I really appreciate you joining this discussion. Thanks for correcting me on the in memory feature - not sure how I missed that as I created the issue requesting it. I shall go dig into that.
My questions are really about having a standard API call which avoids unnecessary chunks for small files, to provide a standard way for all apps to access files (store + download), consistent content hash (datamap address) which could reduce 3 chunks to a single chunk for many files and reduce storage costs and potentially the load on the network considerably (say 60%). Leaving this to apps or for later doesn’t achieve those benefits as far as I can see.
I understand this is not a priority but am not sure why, and don’t see how it can be implemented later - as a core API - because that would break content addressing etc.
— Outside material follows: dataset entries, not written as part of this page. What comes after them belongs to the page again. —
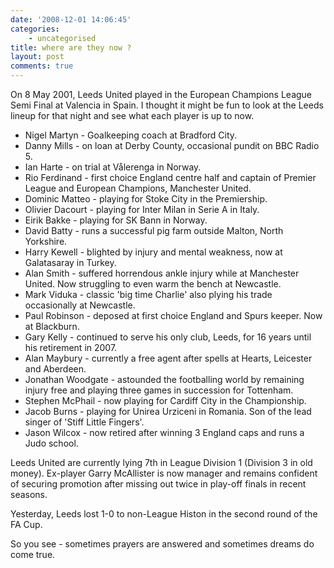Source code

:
 ```yaml
---
date: '2008-12-01 14:06:45'
categories:
    - uncategorised
title: where are they now ?
layout: post
comments: true
---
```


On 8 May 2001, Leeds United played in the European Champions League Semi
Final at Valencia in Spain. I thought it might be fun to look at the
Leeds lineup for that night and see what each player is up to now.

-   Nigel Martyn - Goalkeeping coach at Bradford City.
-   Danny Mills - on loan at Derby County, occasional pundit on BBC
    Radio 5.
-   Ian Harte - on trial at Vålerenga in Norway.
-   Rio Ferdinand - first choice England centre half and captain of
    Premier League and European Champions, Manchester United.
-   Dominic Matteo - playing for Stoke City in the Premiership.
-   Olivier Dacourt - playing for Inter Milan in Serie A in Italy.
-   Eirik Bakke - playing for SK Bann in Norway.
-   David Batty - runs a successful pig farm outside Malton, North
    Yorkshire.
-   Harry Kewell - blighted by injury and mental weakness, now at
    Galatasaray in Turkey.
-   Alan Smith - suffered horrendous ankle injury while at Manchester
    United. Now struggling to even warm the bench at Newcastle.
-   Mark Viduka - classic 'big time Charlie' also plying his trade
    occasionally at Newcastle.
-   Paul Robinson - deposed at first choice England and Spurs keeper.
    Now at Blackburn.
-   Gary Kelly - continued to serve his only club, Leeds, for 16 years
    until his retirement in 2007.
-   Alan Maybury - currently a free agent after spells at Hearts,
    Leicester and Aberdeen.
-   Jonathan Woodgate - astounded the footballing world by remaining
    injury free and playing three games in succession for Tottenham.
-   Stephen McPhail - now playing for Cardiff City in the Championship.
-   Jacob Burns - playing for Unirea Urziceni in Romania. Son of the
    lead singer of 'Stiff Little Fingers'.
-   Jason Wilcox - now retired after winning 3 England caps and runs a
    Judo school.

Leeds United are currently lying 7th in League Division 1 (Division 3 in
old money). Ex-player Garry McAllister is now manager and remains
confident of securing promotion after missing out twice in play-off
finals in recent seasons.

Yesterday, Leeds lost 1-0 to non-League Histon in the second round of
the FA Cup.

So you see - sometimes prayers are answered and sometimes dreams do come
true.
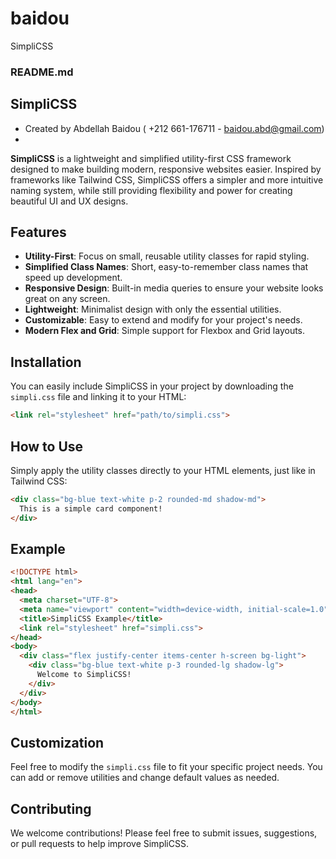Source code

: # baidou
SimpliCSS 
### README.md 

## SimpliCSS
 - Created by Abdellah Baidou ( +212 661-176711 - baidou.abd@gmail.com)
 - 
**SimpliCSS** is a lightweight and simplified utility-first CSS framework designed to make building modern, responsive websites easier. Inspired by frameworks like Tailwind CSS, SimpliCSS offers a simpler and more intuitive naming system, while still providing flexibility and power for creating beautiful UI and UX designs.

## Features
- **Utility-First**: Focus on small, reusable utility classes for rapid styling.
- **Simplified Class Names**: Short, easy-to-remember class names that speed up development.
- **Responsive Design**: Built-in media queries to ensure your website looks great on any screen.
- **Lightweight**: Minimalist design with only the essential utilities.
- **Customizable**: Easy to extend and modify for your project's needs.
- **Modern Flex and Grid**: Simple support for Flexbox and Grid layouts.

## Installation
You can easily include SimpliCSS in your project by downloading the `simpli.css` file and linking it to your HTML:

```html
<link rel="stylesheet" href="path/to/simpli.css">
```

## How to Use
Simply apply the utility classes directly to your HTML elements, just like in Tailwind CSS:

```html
<div class="bg-blue text-white p-2 rounded-md shadow-md">
  This is a simple card component!
</div>
```

## Example
```html
<!DOCTYPE html>
<html lang="en">
<head>
  <meta charset="UTF-8">
  <meta name="viewport" content="width=device-width, initial-scale=1.0">
  <title>SimpliCSS Example</title>
  <link rel="stylesheet" href="simpli.css">
</head>
<body>
  <div class="flex justify-center items-center h-screen bg-light">
    <div class="bg-blue text-white p-3 rounded-lg shadow-lg">
      Welcome to SimpliCSS!
    </div>
  </div>
</body>
</html>
```

## Customization
Feel free to modify the `simpli.css` file to fit your specific project needs. You can add or remove utilities and change default values as needed.

## Contributing
We welcome contributions! Please feel free to submit issues, suggestions, or pull requests to help improve SimpliCSS.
Which means it would be app specific and lose many of the benefits.
Am I correct here or is there something wrong with my reasoning?
I realise I may not understand all the implications, but given the potential benefits I would like to understand either why this isn’t feasible or how it could be done later without losing most of the benefit.
As you say, we currently don’t. Although we have lower level API that would allow one to upload the data directly in a chunk, bypassing the datamap and the 3 chunks minimum. But it is not the standard.
The 3 chunk minimum is required for self encryption, any smaller than that and we would be forced into un-encrypted data.
I think your claims are legitimate, and especially so if we’re talking about public data.
As you guessed we have plenty of other priorities atm, but will try to keep that in mind.